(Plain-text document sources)
• • •
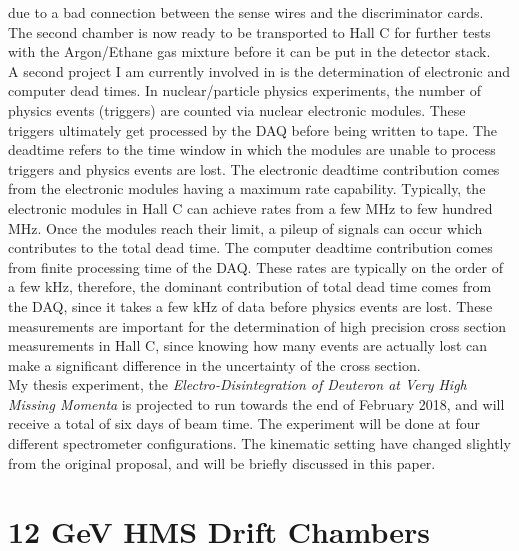 \documentclass[letterpaper, 10 pt, conference]{ieeeconf}  %
\begin{document}
due to a bad connection between the sense wires and the discriminator cards. The second chamber is now ready to be transported to Hall C for further tests with the
Argon/Ethane gas mixture before it can be put in the detector stack.\\
\indent A second project I am currently involved in is the determination of electronic and computer dead times. In nuclear/particle physics experiments,
the number of physics events (triggers) are counted via nuclear electronic modules. These triggers ultimately get processed by the DAQ before being
written to tape. The deadtime refers to the time window in which the modules are unable to process triggers and physics events are lost.
The electronic deadtime contribution comes from the electronic modules having a maximum rate capability. Typically,
the electronic modules in Hall C can achieve rates from a few MHz to few hundred MHz. Once the modules reach their limit, a pileup of signals can occur which
contributes to the total dead time. The computer deadtime contribution comes from finite processing time of the DAQ. These rates are typically on the order of
a few kHz, therefore, the dominant contribution of total dead time comes from the DAQ, since it takes a few kHz of data before physics events
are lost. These measurements are important for the determination of high precision cross section measurements in Hall C, since knowing how many events
are actually lost can make a significant difference in the uncertainty of the cross section. \\
\indent My thesis experiment, the \textit{Electro-Disintegration of Deuteron at Very High Missing Momenta} is projected to run towards the end of
February 2018, and will receive a total of six days of beam time. The experiment will be done at four different spectrometer configurations. The kinematic
setting have changed slightly from the original proposal, and will be briefly discussed in this paper. 


\section{12 GeV HMS Drift Chambers}
\end{document}
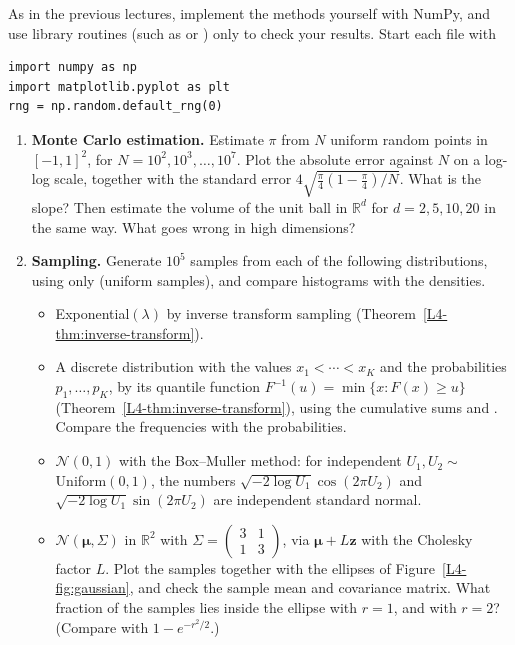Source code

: \setlength{\emergencystretch}{3em}

As in the previous lectures, implement the methods yourself with NumPy, and use library routines (such as  or ) only to check your results. Start each file with
\begin{lstlisting}
import numpy as np
import matplotlib.pyplot as plt
rng = np.random.default_rng(0)
\end{lstlisting}

\begin{enumerate}[label=\textbf{P\arabic*.}, leftmargin=*]
    \item \textbf{Monte Carlo estimation.} Estimate $\pi$ from $N$ uniform random points in $[-1, 1]^2$, for $N = 10^2, 10^3, \ldots, 10^7$. Plot the absolute error against $N$ on a log-log scale, together with the standard error $4\sqrt{\frac{\pi}{4}(1 - \frac{\pi}{4})/N}$. What is the slope? Then estimate the volume of the unit ball in $\mathbb{R}^d$ for $d = 2, 5, 10, 20$ in the same way. What goes wrong in high dimensions?

    \item \homework{} \textbf{Sampling.} Generate $10^5$ samples from each of the following distributions, using only  (uniform samples), and compare histograms with the densities.
    \begin{itemize}
        \item Exponential$(\lambda)$ by inverse transform sampling (Theorem~\ref{L4-thm:inverse-transform}).
        \item A discrete distribution with the values $x_1 < \cdots < x_K$ and the probabilities $p_1, \ldots, p_K$, by its quantile function $F^{-1}(u) = \min\{x : F(x) \geq u\}$ (Theorem~\ref{L4-thm:inverse-transform}), using the cumulative sums and . Compare the frequencies with the probabilities.
        \item $\mathcal{N}(0, 1)$ with the Box--Muller method: for independent $U_1, U_2 \sim$ Uniform$(0, 1)$, the numbers $\sqrt{-2\log U_1}\cos(2\pi U_2)$ and $\sqrt{-2\log U_1}\sin(2\pi U_2)$ are independent standard normal.
        \item $\mathcal{N}(\boldsymbol{\mu}, \Sigma)$ in $\mathbb{R}^2$ with $\Sigma = \begin{pmatrix} 3 & 1 \\ 1 & 3 \end{pmatrix}$, via $\boldsymbol{\mu} + L\mathbf{z}$ with the Cholesky factor $L$. Plot the samples together with the ellipses of Figure~\ref{L4-fig:gaussian}, and check the sample mean and covariance matrix. What fraction of the samples lies inside the ellipse with $r = 1$, and with $r = 2$? (Compare with $1 - e^{-r^2/2}$.)
    \end{itemize}


\end{enumerate}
• • •
§ **What is expected**
For the string "begin", report how many lines of the records contain it, giving the number only.

§ **Written answer**
5